Lagstein v Certain Underwriters at Lloyd’s London, 2010 US App LEXIS 11836 (9th Cir 2010)-An arbitration award may not be vacated simply because the court disagrees with its size.
 
Vacatur-Timeliness
Oaktree Capital Management v. Bernard, 182 Cal App 4th 60, 67-68, 106 Cal Rptr 3d 16  (2010)- A response requesting that an award be vacated or corrected shall be served and filed not later than 100 days after the service of a signed copy of the award. A response to a motion to confirm (which would include a motion to vacate) must be served within ten days after service of the petition. The latter requirement shortens the 100 day period.
Waiver of Arbitration
Roman v. Superior Court, 172 Cal App 4th 1462, 1479, 92 Cal Rptr 3d 153 (2009)-Defendant herein did not file a motion to compel arbitration until after it filed a demurrer and requests for production of documents. At that point, there was no ruling on the demurrer nor were there responses to the document requests. Claimant asserted that there was a waiver of arbitration because she had incurred legal fees responding to the demurrer and reviewing the document request. The court held that these expenses were insufficient by themselves to support a finding of waiver. Waiver does not occur by mere participation in litigation if there has been no judicial litigation of the merits of arbitrable issues and no prejudice.

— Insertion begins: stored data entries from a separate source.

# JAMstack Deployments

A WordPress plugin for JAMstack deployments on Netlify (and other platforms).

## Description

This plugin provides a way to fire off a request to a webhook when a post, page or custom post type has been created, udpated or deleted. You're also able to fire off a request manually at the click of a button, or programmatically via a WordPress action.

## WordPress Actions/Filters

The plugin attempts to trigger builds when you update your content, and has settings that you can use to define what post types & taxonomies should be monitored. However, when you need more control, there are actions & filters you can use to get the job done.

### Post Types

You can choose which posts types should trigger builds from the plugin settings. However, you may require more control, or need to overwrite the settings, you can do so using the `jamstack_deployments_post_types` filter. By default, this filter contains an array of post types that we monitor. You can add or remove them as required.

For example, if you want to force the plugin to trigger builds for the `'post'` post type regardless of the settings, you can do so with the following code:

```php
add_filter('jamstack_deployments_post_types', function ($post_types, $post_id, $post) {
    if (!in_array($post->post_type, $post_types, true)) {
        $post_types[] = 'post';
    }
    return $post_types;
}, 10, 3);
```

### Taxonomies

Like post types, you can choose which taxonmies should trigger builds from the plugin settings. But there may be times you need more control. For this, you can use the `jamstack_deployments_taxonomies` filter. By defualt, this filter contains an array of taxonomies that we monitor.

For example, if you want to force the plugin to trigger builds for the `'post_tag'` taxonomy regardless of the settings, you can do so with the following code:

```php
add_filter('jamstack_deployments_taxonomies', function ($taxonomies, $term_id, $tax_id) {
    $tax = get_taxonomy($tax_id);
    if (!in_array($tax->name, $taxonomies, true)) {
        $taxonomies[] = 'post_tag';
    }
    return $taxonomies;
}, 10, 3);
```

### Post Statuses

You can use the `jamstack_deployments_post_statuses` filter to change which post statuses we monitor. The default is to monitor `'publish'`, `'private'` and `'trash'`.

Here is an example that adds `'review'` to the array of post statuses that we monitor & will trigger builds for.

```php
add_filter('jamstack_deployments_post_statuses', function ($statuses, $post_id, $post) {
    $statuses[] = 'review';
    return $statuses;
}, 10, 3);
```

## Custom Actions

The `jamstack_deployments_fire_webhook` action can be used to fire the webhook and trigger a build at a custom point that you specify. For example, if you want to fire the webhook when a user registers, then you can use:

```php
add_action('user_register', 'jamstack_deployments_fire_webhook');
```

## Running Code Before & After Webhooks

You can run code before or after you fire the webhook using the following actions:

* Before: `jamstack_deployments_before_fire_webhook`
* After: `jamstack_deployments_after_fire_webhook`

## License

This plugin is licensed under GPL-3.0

Adolph v Coastal Auto Sales, Inc., 2010 Cal App LEXIS 749, 184 Cal App 4th 1443
 (2010)-Plaintiff filed suit against defendant in July 2008. Defendant demurred to the complaint in August and the demurrer was sustained. Plaintiff filed an amended complaint in September and defendant demurred in October. In the interim, plaintiff filed notices of depositions of defendant’s officers but defendant’s counsel averred that they were unavailable and did not provide dates of availability. Defendant was equally uncooperative with respect to plaintiff’s discovery requests, forcing plaintiff to file two meet and confer letters. After the demurrer to the amended complaint was denied in December, defendant produced an arbitration agreement but plaintiff declined to arbitrate. On January 28, three months before trial, defendant moved to compel arbitration. The trial court ruled that defendant had waived arbitration and the Court of Appeal affirmed. Defendant repeatedly used the court proceedings for its own purposes (filing demurrers) while steadfastly remaining uncooperative with a plaintiff who wished to use the proceedings for its purposes (taking depositions) all the while not breathing a word about the existence of an arbitration agreement. Arbitration is a speedy and relatively inexpensive means of dispute resolution. That goal was frustrated by defendant’s conduct.